Erica Abrams Locklear presents APPALACHIA ON THE TABLE, with Sheri Castle

Erica A Locklear presents Appalachia on the Table on June 6 at 6 pm.

Tuesday, June 6, 2023 - Signing Line at 5:30 pm, Talk begins at 6:00 pm

Scroll down to order your book, and please indicate in the comments if you’d like 1-2 seats held for you at the event!

Flyleaf will offer seating for up to 60 in-person guests, with priority access given to folks who purchase the book. Masks recommended.


How do long-held preconceptions about Appalachian foodways color our perception of the region and its people?

When her mother passed along a cookbook made and assembled by her grandmother, Erica Abrams Locklear thought she knew what to expect. But rather than finding a homemade cookbook full of apple stack cake, leather britches, pickled watermelon, or other “traditional” mountain recipes, Locklear discovered recipes for devil’s food cake with coconut icing, grape catsup, and fig pickles. Some recipes even relied on food products like Bisquick, Swans Down flour, and Calumet baking powder. Where, Locklear wondered, did her Appalachian food script come from? And what implicit judgments had she made about her grandmother based on the foods she imagined she would have been interested in cooking?

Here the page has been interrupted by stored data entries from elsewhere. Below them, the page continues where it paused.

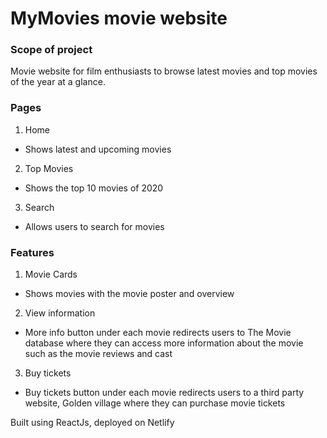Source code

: # MyMovies movie website

### Scope of project
Movie website for film enthusiasts to browse latest movies and top movies of the year at a glance.

### Pages
1. Home 
* Shows latest and upcoming movies

2. Top Movies 
* Shows the top 10 movies of 2020

3. Search 
* Allows users to search for movies 

### Features 
1. Movie Cards
* Shows movies with the movie poster and overview

2. View information
* More info button under each movie redirects users to The Movie database where they can access more information about the movie such as the movie reviews and cast

3. Buy tickets
* Buy tickets button under each movie redirects users to a third party website, Golden village where they can purchase movie tickets 


Built using ReactJs, deployed on Netlify
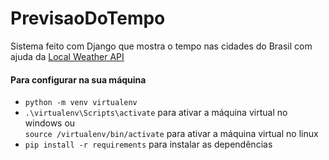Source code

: ﻿<h1>PrevisaoDoTempo</h1>

<p>Sistema feito com Django que mostra o tempo nas cidades do Brasil com ajuda da <a href="https://www.worldweatheronline.com/developer/api/" target="_blank">Local Weather API</a></p>

<h4>Para configurar na sua máquina</h4>

<ul>
  <li><code>python -m venv virtualenv</code></li>
  <li><code>.\virtualenv\Scripts\activate</code> para ativar a máquina virtual no windows ou <br /><code>source /virtualenv/bin/activate</code> para ativar a máquina virtual no linux <br /></li>
  <li><code>pip install -r requirements</code> para instalar as dependências</li>
</ul>
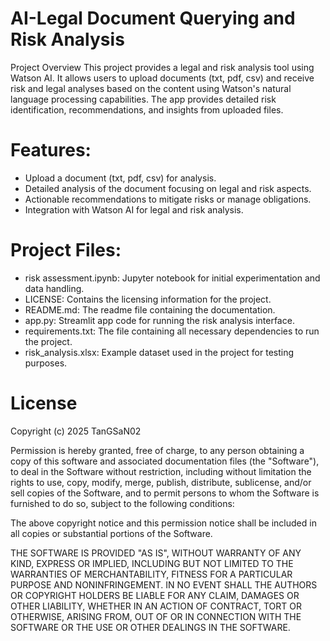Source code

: # AI-Legal Document Querying and Risk Analysis
Project Overview
This project provides a legal and risk analysis tool using Watson AI. It allows users to upload documents (txt, pdf, csv) and receive risk and legal analyses based on the content using Watson's natural language processing capabilities. The app provides detailed risk identification, recommendations, and insights from uploaded files.

# Features:
* Upload a document (txt, pdf, csv) for analysis.
* Detailed analysis of the document focusing on legal and risk aspects.
* Actionable recommendations to mitigate risks or manage obligations.
* Integration with Watson AI for legal and risk analysis.

# Project Files:
* risk assessment.ipynb: Jupyter notebook for initial experimentation and data handling.
* LICENSE: Contains the licensing information for the project.
* README.md: The readme file containing the documentation.
* app.py: Streamlit app code for running the risk analysis interface.
* requirements.txt: The file containing all necessary dependencies to run the project.
* risk_analysis.xlsx: Example dataset used in the project for testing purposes.






# License 

Copyright (c) 2025 TanGSaN02

Permission is hereby granted, free of charge, to any person obtaining a copy of this software and associated documentation files (the "Software"), to deal in the Software without restriction, including without limitation the rights to use, copy, modify, merge, publish, distribute, sublicense, and/or sell copies of the Software, and to permit persons to whom the Software is furnished to do so, subject to the following conditions:

The above copyright notice and this permission notice shall be included in all copies or substantial portions of the Software.

THE SOFTWARE IS PROVIDED "AS IS", WITHOUT WARRANTY OF ANY KIND, EXPRESS OR IMPLIED, INCLUDING BUT NOT LIMITED TO THE WARRANTIES OF MERCHANTABILITY, FITNESS FOR A PARTICULAR PURPOSE AND NONINFRINGEMENT. IN NO EVENT SHALL THE AUTHORS OR COPYRIGHT HOLDERS BE LIABLE FOR ANY CLAIM, DAMAGES OR OTHER LIABILITY, WHETHER IN AN ACTION OF CONTRACT, TORT OR OTHERWISE, ARISING FROM, OUT OF OR IN CONNECTION WITH THE SOFTWARE OR THE USE OR OTHER DEALINGS IN THE SOFTWARE.
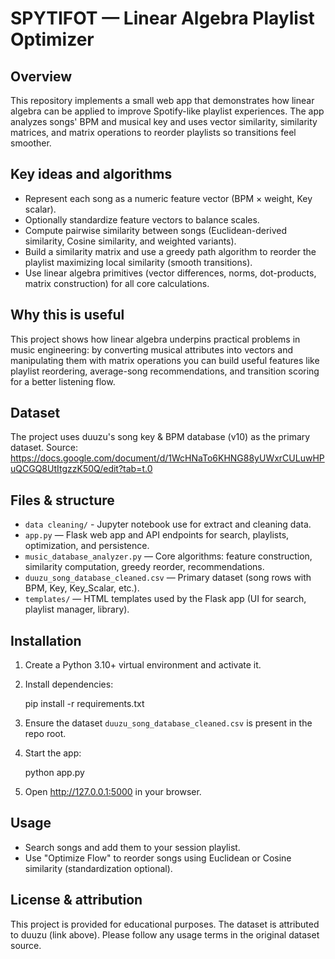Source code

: SPYTIFOT — Linear Algebra Playlist Optimizer
===========================================

Overview
--------
This repository implements a small web app that demonstrates how linear algebra can be applied to improve Spotify-like playlist experiences. The app analyzes songs' BPM and musical key and uses vector similarity, similarity matrices, and matrix operations to reorder playlists so transitions feel smoother.

Key ideas and algorithms
------------------------
- Represent each song as a numeric feature vector (BPM × weight, Key scalar).
- Optionally standardize feature vectors to balance scales.
- Compute pairwise similarity between songs (Euclidean-derived similarity, Cosine similarity, and weighted variants).
- Build a similarity matrix and use a greedy path algorithm to reorder the playlist maximizing local similarity (smooth transitions).
- Use linear algebra primitives (vector differences, norms, dot-products, matrix construction) for all core calculations.

Why this is useful
------------------
This project shows how linear algebra underpins practical problems in music engineering: by converting musical attributes into vectors and manipulating them with matrix operations you can build useful features like playlist reordering, average-song recommendations, and transition scoring for a better listening flow.

Dataset
-------
The project uses duuzu's song key & BPM database (v10) as the primary dataset. Source:
https://docs.google.com/document/d/1WcHNaTo6KHNG88yUWxrCULuwHPuQCGQ8UtItgzzK50Q/edit?tab=t.0

Files & structure
-----------------
- `data cleaning/` - Jupyter notebook use for extract and cleaning data.
- `app.py` — Flask web app and API endpoints for search, playlists, optimization, and persistence.
- `music_database_analyzer.py` — Core algorithms: feature construction, similarity computation, greedy reorder, recommendations.
- `duuzu_song_database_cleaned.csv` — Primary dataset (song rows with BPM, Key, Key_Scalar, etc.).
- `templates/` — HTML templates used by the Flask app (UI for search, playlist manager, library).

Installation
------------
1. Create a Python 3.10+ virtual environment and activate it.
2. Install dependencies:

   pip install -r requirements.txt

3. Ensure the dataset `duuzu_song_database_cleaned.csv` is present in the repo root.
4. Start the app:

   python app.py

5. Open http://127.0.0.1:5000 in your browser.

Usage
-----
- Search songs and add them to your session playlist.
- Use "Optimize Flow" to reorder songs using Euclidean or Cosine similarity (standardization optional).

License & attribution
---------------------
This project is provided for educational purposes. The dataset is attributed to duuzu (link above). Please follow any usage terms in the original dataset source.
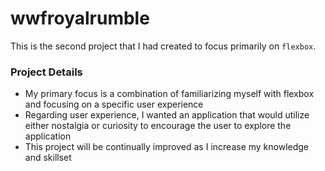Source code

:# wwfroyalrumble
This is the second project that I had created to focus primarily on `flexbox`.

### Project Details
- My primary focus is a combination of familiarizing myself with flexbox and focusing on a specific user experience
- Regarding user experience, I wanted an application that would utilize either nostalgia or curiosity to encourage the user to explore the application
- This project will be continually improved as I increase my knowledge and skillset 
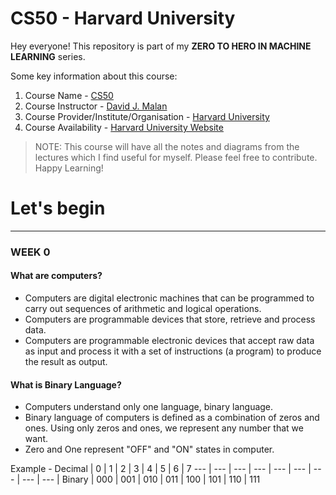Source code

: # CS50 - Harvard University

Hey everyone! This repository is part of my **ZERO TO HERO IN MACHINE LEARNING** series.

Some key information about this course:
1. Course Name - [CS50](https://bit.ly/3CKyv5r)
2. Course Instructor - [David J. Malan](https://bit.ly/3Ifrlao)
3. Course Provider/Institute/Organisation - [Harvard University](https://bit.ly/3KJSAf5)
4. Course Availability - [Harvard University Website](https://bit.ly/3CKyv5r)

> NOTE: This course will have all the notes and diagrams from the lectures which I find useful for myself. Please feel free to contribute. Happy Learning!

# Let's begin
---
### WEEK 0

#### What are computers?
- Computers are digital electronic machines that can be programmed to carry out sequences of arithmetic and logical operations.
- Computers are programmable devices that store, retrieve and process data.
- Computers are programmable electronic devices that accept raw data as input and process it with a set of instructions (a program) to produce the result as output.

#### What is Binary Language?
- Computers understand only one language, binary language.
- Binary language of computers is defined as a combination of zeros and ones. Using only zeros and ones, we represent any number that we want.
- Zero and One represent "OFF" and "ON" states in computer.

Example -
Decimal | 0 | 1 | 2 | 3 | 4 | 5 | 6 | 7
--- | --- | --- | --- | --- | --- | --- | --- | --- |
Binary | 000 | 001 | 010 | 011 | 100 | 101 | 110 | 111
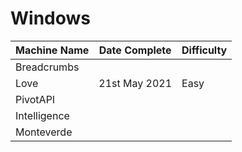 # Windows

| Machine Name | Date Complete | Difficulty |
| ------------ | ------------- | ---------- |
| Breadcrumbs  |               |            |
| Love         | 21st May 2021 | Easy       |
| PivotAPI     |               |            |
| Intelligence |               |            |
| Monteverde   |               |            |
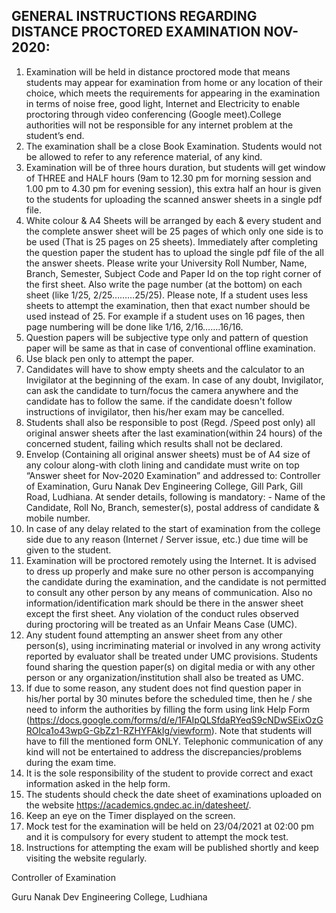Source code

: ## GENERAL INSTRUCTIONS REGARDING DISTANCE PROCTORED EXAMINATION NOV-2020:

1.	Examination will be held in distance proctored mode that means students may appear for examination from home or any location of their choice, which meets the requirements for appearing in the examination in terms of noise free, good light, Internet and Electricity to enable proctoring through video conferencing (Google meet).College authorities will not be responsible for any internet problem at the student’s end.
2.	The examination shall be a close Book Examination. Students would not be allowed to refer to any reference material, of any kind.
3.	Examination will be of three hours duration, but students will get window of THREE and HALF hours (9am to 12.30 pm for morning session and 1.00 pm to 4.30 pm for evening session), this extra half an hour is given to the students for uploading the scanned answer sheets in a single pdf file.
4.	White colour & A4 Sheets will be arranged by each & every student and the complete answer sheet will be 25 pages of which only one side is to be used (That is 25 pages on 25 sheets). Immediately after completing the question paper the student has to upload the single pdf file of the all the answer sheets. Please write your University Roll Number, Name, Branch, Semester, Subject Code and Paper Id on the top right corner of the first sheet. Also write the page number (at the bottom) on each sheet (like 1/25, 2/25………25/25). Please note, If a student uses less sheets to attempt the examination, then that exact number should be used instead of 25. For example if a student uses on 16 pages, then page numbering will be done like 1/16, 2/16…….16/16.
5.	Question papers will be subjective type only and pattern of question paper will be same as that in case of conventional offline examination.
6.	Use black pen only to attempt the paper.
7.	Candidates will have to show empty sheets and the calculator to an Invigilator at the beginning of the exam. In case of any doubt, Invigilator, can ask the candidate to turn/focus the camera anywhere and the candidate has to follow the same. if the candidate doesn't follow instructions of invigilator, then his/her exam may be cancelled.
8.	Students shall also be responsible to post (Regd. /Speed post only) all original answer sheets after the last examination(within 24 hours) of the concerned student, failing which results shall not be declared.
9.	Envelop (Containing all original answer sheets) must be of A4 size of any colour along-with cloth lining and candidate must write on top “Answer sheet for Nov-2020 Examination” and addressed to: Controller of Examination, Guru Nanak Dev Engineering College, Gill Park, Gill Road, Ludhiana.
At sender details, following is mandatory: -
Name of the Candidate, Roll No, Branch, semester(s), postal address of candidate & mobile number.
10.	In case of any delay related to the start of examination from the college side due to any reason (Internet / Server issue, etc.) due time will be given to the student.
11.	Examination will be proctored remotely using the Internet. It is advised to dress up properly and make sure no other person is accompanying the candidate during the examination, and the candidate is not permitted to consult any other person by any means of communication. Also no information/identification mark should be there in the answer sheet except the first sheet. Any violation of the conduct rules observed during proctoring will be treated as an Unfair Means Case (UMC).
12.	Any student found attempting an answer sheet from any other person(s), using incriminating material or involved in any wrong activity reported by evaluator shall be treated under UMC provisions. Students found sharing the question paper(s) on digital media or with any other person or any organization/institution shall also be treated as UMC.
13.	If due to some reason, any student does not find question paper in his/her portal by 30 minutes before the scheduled time, then he / she need to inform the authorities by filling the form using link  Help Form (https://docs.google.com/forms/d/e/1FAIpQLSfdaRYeqS9cNDwSEixOzGROlca1o43wpG-GbZz1-RZHYFAkIg/viewform). Note that students will have to fill the mentioned form ONLY. Telephonic communication of any kind will not be entertained to address the discrepancies/problems during the exam time.
14.	It is the sole responsibility of the student to provide correct and exact information asked in the help form.
15.	The students should check the date sheet of examinations uploaded on the website https://academics.gndec.ac.in/datesheet/.
16.	Keep an eye on the Timer displayed on the screen.
17.	Mock test for the examination will be held on 23/04/2021 at 02:00 pm and it is compulsory for every student to attempt the mock test.
18.	Instructions for attempting the exam will be published shortly and keep visiting the website regularly.

Controller of Examination

Guru Nanak Dev Engineering College, Ludhiana

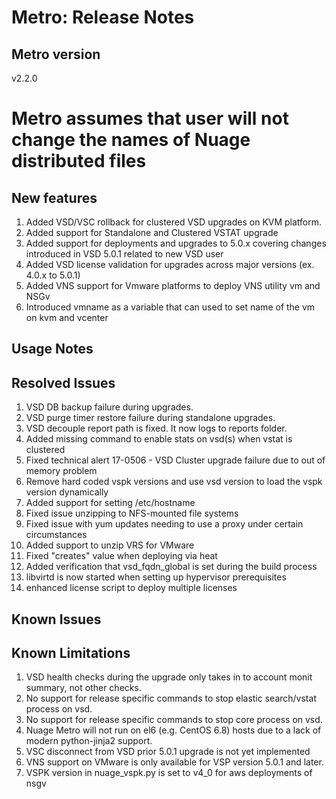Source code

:# Metro: Release Notes

## Metro version
v2.2.0

# Metro assumes that user will not change the names of Nuage distributed files

## New features
1. Added VSD/VSC rollback for clustered VSD upgrades on KVM platform.
1. Added support for Standalone and Clustered VSTAT upgrade
1. Added support for deployments and upgrades to 5.0.x covering changes introduced in VSD 5.0.1 related to new VSD user
1. Added VSD license validation for upgrades across major versions (ex. 4.0.x to 5.0.1)
1. Added VNS support for Vmware platforms to deploy VNS utility vm and NSGv
1. Introduced vmname as a variable that can used to set name of the vm on kvm and vcenter
 
## Usage Notes
 
## Resolved Issues
1. VSD DB backup failure during upgrades.
1. VSD purge timer restore failure during standalone upgrades.
1. VSD decouple report path is fixed. It now logs to reports folder. 
1. Added missing command to enable stats on vsd(s) when vstat is clustered
1. Fixed technical alert 17-0506 - VSD Cluster upgrade failure due to out of memory problem
1. Remove hard coded vspk versions and use vsd version to load the vspk version dynamically 
1. Added support for setting /etc/hostname
1. Fixed issue unzipping to NFS-mounted file systems
1. Fixed issue with yum updates needing to use a proxy under certain circumstances
1. Added support to unzip VRS for VMware
1. Fixed "creates" value when deploying via heat
1. Added verification that vsd_fqdn_global is set during the build process
1. libvirtd is now started when setting up hypervisor prerequisites
1. enhanced license script to deploy multiple licenses

## Known Issues
 
## Known Limitations
 
1. VSD health checks during the upgrade only takes in to account monit summary, not other checks.
1. No support for release specific commands to stop elastic search/vstat process on vsd.
1. No support for release specific commands to stop core process on vsd.
1. Nuage Metro will not run on el6 (e.g. CentOS 6.8) hosts due to a lack of modern python-jinja2 support.
1. VSC disconnect from VSD prior 5.0.1 upgrade is not yet implemented
1. VNS support on VMware is only available for VSP version 5.0.1 and later.
1. VSPK version in nuage_vspk.py is set to v4_0 for aws deployments of nsgv

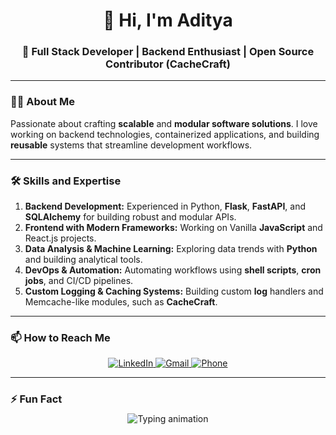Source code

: <h1 align="center">👋 Hi, I'm Aditya</h1>

<h3 align="center">
  🚀 Full Stack Developer | Backend Enthusiast | Open Source Contributor (CacheCraft)
</h3>


---

### 👨‍💻 About Me

Passionate about crafting **scalable** and **modular software solutions**. I love working on backend technologies, containerized applications, and building **reusable** systems that streamline development workflows.

---

### 🛠️ Skills and Expertise

1. **Backend Development:** Experienced in Python, **Flask**, **FastAPI**, and **SQLAlchemy** for building robust and modular APIs.  
2. **Frontend with Modern Frameworks:** Working on Vanilla **JavaScript** and React.js projects.  
3. **Data Analysis & Machine Learning:** Exploring data trends with **Python** and building analytical tools.  
4. **DevOps & Automation:** Automating workflows using **shell scripts**, **cron jobs**, and CI/CD pipelines.  
5. **Custom Logging & Caching Systems:** Building custom **log** handlers and Memcache-like modules, such as **CacheCraft**.
---

### 📫 How to Reach Me  
<p align="center">
  <a href="https://www.linkedin.com/in/aditya-gupta1998/" target="_blank">
    <img src="https://img.shields.io/badge/LinkedIn-Aditya%20Gupta-blue?logo=linkedin" alt="LinkedIn">
  </a>
  <a href="mailto:aditya98gupta@gmail.com" target="_blank">
    <img src="https://img.shields.io/badge/Gmail-aditya98gupta%40gmail.com-red?logo=gmail" alt="Gmail">
  </a>
  <a href="tel:+919643652605" target="_blank">
    <img src="https://img.shields.io/badge/Call%20Me-9643652605-brightgreen?logo=phone" alt="Phone">
  </a>
</p>

---
### ⚡ Fun Fact  
<p align="center" style="margin-top: -10px;">
  <img 
    src="https://readme-typing-svg.demolab.com?font=Fira+Code&weight=600&size=20&duration=3000&pause=1000&center=true&vCenter=true&width=400&lines=Keep+learning%2C+keep+building!;Embrace+the+bugs!+🐛" 
    alt="Typing animation"
  >
</p>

Appalachia on the Table argues, in part, that since the conception of Appalachia as a distinctly different region from the rest of the South and the United States, the foods associated with the region and its people have often been used to socially categorize and stigmatize mountain people. Rather than investigate the actual foods consumed in Appalachia, Locklear instead focuses on the representations of foods consumed, implied moral judgments about those foods, and how those judgments shape reader perceptions of those depicted. The question at the core of Locklear’s analysis asks, How did the dominant culinary narrative of the region come into existence and what consequences has that narrative had for people in the mountains?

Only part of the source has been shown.